December 17: The International Day to End Violence Against Sex Workers
Your words, jokes, memes, and media consumption directly contribute to violence against sex workers. Here’s how.
Look, we all want to find things that are funny. Humor lightens the load of our grief, stress, struggles, and mistakes. But when you make or laugh at jokes at the expense of sex workers, you - yes, you - normalize that violence. Dead h**ker jokes, the ol’ “rape or theft” question, and comparing someone to a cheap wh*re are absolutely offensive at the expense of a seriously marginalized group. Not only are they just not funny, violence is so prevalent in the industry that everyone(!) I know in the industry has experienced it. Perhaps to varying extents, but these impact our ability to feel and be safe at work. When you normalize violence against sex workers and laugh, YOU tell other people: I think that hurting, raping, robbing, and murdering sex workers is funny. Go ahead, I won’t stop you.
Here’s a six-page list of names collected by Sex Worker’s Outreach Project of sex workers who, like in your jokes, DID die in 2019. Fortunately, they removed the cause of death section of this list recently, because it was explicit and difficult to read: stabbed dozens of times, strangled in a hotel, suicide, overdose, etc. Note how many of these names are members of the trans* community. How many are racial minorities. Part of caring about racial and sexual minorities is caring about sex workers.
In fact, violence against sex workers is so often disregarded by law enforcement that it came to be known colloquially by San Diego police - and others - as No Human Involved (also refers to crimes against other vulnerable people: the homeless, gang members, drug users). Remember that, will you? No Human Involved. People don’t even see us as human beings. Crimes not worth investigating, because the punchline of the joke isn’t worth caring about. Your jokes. Your memes.
We are human beings. Yeah, man, we can hear you when you yell out the window, or make violent comments at the tip rail in the club, or make fun of us at a restaurant in the next booth over, or speculate at the bar whether a girl is a wh*re because of her clothing. We hear you. And while we’re tough as nails, at the end of the day, it adds up. It sucks. Internalizing your stigma contributes to addiction and mental health issues. Fucking stop it.

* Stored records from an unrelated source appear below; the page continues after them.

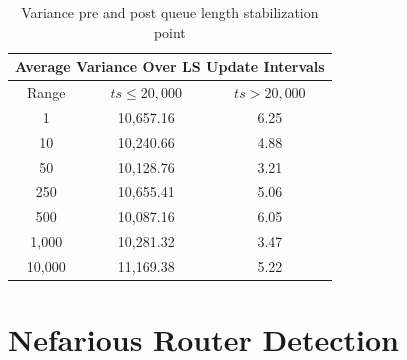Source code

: \begin{table}[H]
    \centering
    \begin{tabular}{||c c c||}
        \hline
        \multicolumn{3}{||c||}{Average Variance Over LS Update Intervals} \\ [0.5ex]
        \hline
        \multicolumn{1}{||c|}{Range} & $ts \leq 20,000$ & $ts > 20,000$ \\ [0.5ex]
        \hline\hline
        1       & 10,657.16 & 6.25 \\ 
        10      & 10,240.66 & 4.88 \\
        50      & 10,128.76 & 3.21 \\
        250     & 10,655.41 & 5.06 \\
        500     & 10,087.16 & 6.05 \\
        1,000   & 10,281.32 & 3.47 \\
        10,000  & 11,169.38 & 5.22 \\ [1ex] 
        \hline
    \end{tabular}
    \caption{Variance pre and post queue length stabilization point}
\end{table}

\section{Nefarious Router Detection}
\label{sec:Rnefarouterdetection}

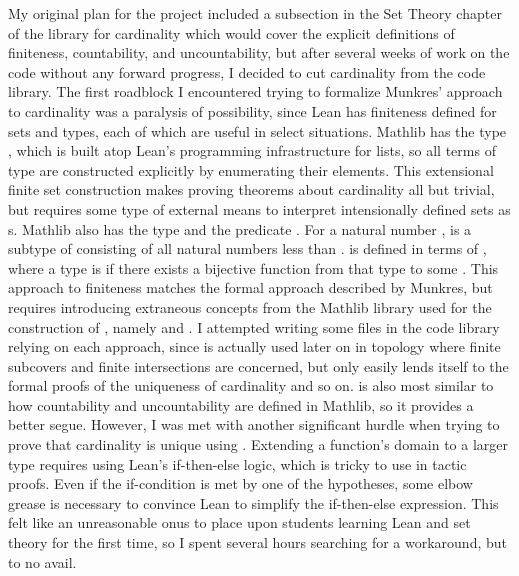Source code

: My original plan for the project
included a subsection in the Set Theory chapter of the library for
cardinality which would cover the explicit definitions of finiteness, 
countability, and uncountability, but after several weeks of work on 
the code without any forward progress, I decided to cut cardinality
from the code library. The first roadblock I encountered trying to
formalize Munkres' approach to cardinality was a paralysis of possibility, 
since Lean has finiteness defined for sets and types, each of which are
useful in select situations. Mathlib has the type , which is 
built atop Lean's programming infrastructure for lists, so all terms 
of type  are constructed explicitly by enumerating their 
elements. This extensional finite set construction makes proving theorems about
cardinality all but trivial, but requires some type of external means
to interpret intensionally defined sets as s. Mathlib also 
has the type  and the 
predicate . For a natural number , 
 is a subtype of  consisting of all natural numbers
less than .  is defined in terms of , where
a type is  if there exists a bijective function from
that type to some . This approach to finiteness matches the formal
approach described by Munkres, but requires introducing extraneous concepts
from the Mathlib library used for the construction of , namely
 and . I attempted writing some files in the code
library relying on each approach, since  is actually used 
later on in topology where finite subcovers and finite intersections are 
concerned, but only  easily lends itself to the formal proofs of
the uniqueness of cardinality and so on.  is also most similar
to how countability and uncountability are defined in Mathlib, so it provides
a better segue. However, I was met with another significant hurdle when trying
to prove that cardinality is unique using . Extending a function's 
domain to a larger type requires using Lean's if-then-else logic, which
is tricky to use in tactic proofs. Even if the if-condition is met by 
one of the hypotheses, some elbow grease is necessary to convince Lean to
simplify the if-then-else expression. This felt like an unreasonable onus 
to place upon students learning Lean and set theory for the first time, so 
I spent several hours searching for a workaround, but to no avail. 

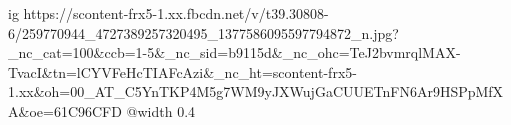  
 
 
 
 

\ifcmt
  ig https://scontent-frx5-1.xx.fbcdn.net/v/t39.30808-6/259770944_4727389257320495_1377586095597794872_n.jpg?_nc_cat=100&ccb=1-5&_nc_sid=b9115d&_nc_ohc=TeJ2bvmrqlMAX-TvacI&tn=lCYVFeHcTIAFcAzi&_nc_ht=scontent-frx5-1.xx&oh=00_AT_C5YnTKP4M5g7WM9yJXWujGaCUUETnFN6Ar9HSPpMfXA&oe=61C96CFD
  @width 0.4
\fi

Have you ever noticed that the massive majority of television and movie depiction of sex workers is...of them dead? Arrested? Raped? Robbed? Hurting? Abused? Unintelligent, shallow caricatures? This, too, normalizes that we aren’t worth caring about. That the state in which you’ll finally see us is killed by clients and not, say, in the grocery store or at yoga class or in school. If consuming these shows and movies (or those parts of them) doesn’t make you angry now, you seriously have no empathy after reading this far.
Our laws in the US perpetuate violence against sex workers under the guise of “ending the demand” for trafficking (they don’t do that, either). SESTA/FOSTA shut down workers’ websites and online ads which greatly decreased or eliminated many workers’ ability to sufficiently check out their clients via reviews from other SWers, background checks, and validating that their clients were, in fact, probably not murderers. Many SWers were forced to return to higher-risk street-based work, risking dealing with police, violent clients, coercive and abusive pimps, and being unable to vet their clients on the spot. When someone tells you that a new law is supposed to stop trafficking, ask yourself if it really puts sex workers at risk. The answer is always yes.
Decriminalization - not legalization, not criminalization - is the answer to safer working conditions for sex workers. Legalization of sex work (if I have to hear ONE MORE TIME “just legalize and tax pr*stitition like everything else!~!” I’m gonna rip my ears off...) creates working conditions that criminalize the most marginalized and at-risk workers that may include suggestions such as imposing licensing fees, instating public registries of where we live that stalker clients may access, permitting only expensive businesses to operate that may increase exploitation and fear of losing a job, and increased penalties for those unable to access or afford to work under a “legalized” system. Where the fuck do you think someone who is poor is going to find money for a $500 license? Legalization is criminalization with a pink fake-feministy bow on it.
This isn’t about whether you think sex work is “right” or “wrong” or should be abolished or is an excellent service. Not at all. This is about causing the least amount of harm - that includes violent crime and murder - to sex workers simply because we ARE human beings who deserve to live and feel safe.
I’m just gonna wrap this up by saying it again:
When you normalize violence against sex workers and laugh, YOU tell other people: I think that hurting, raping, robbing, and murdering sex workers is funny. Go ahead, I won’t stop you.
Watch your words, because being the punchline is killing us.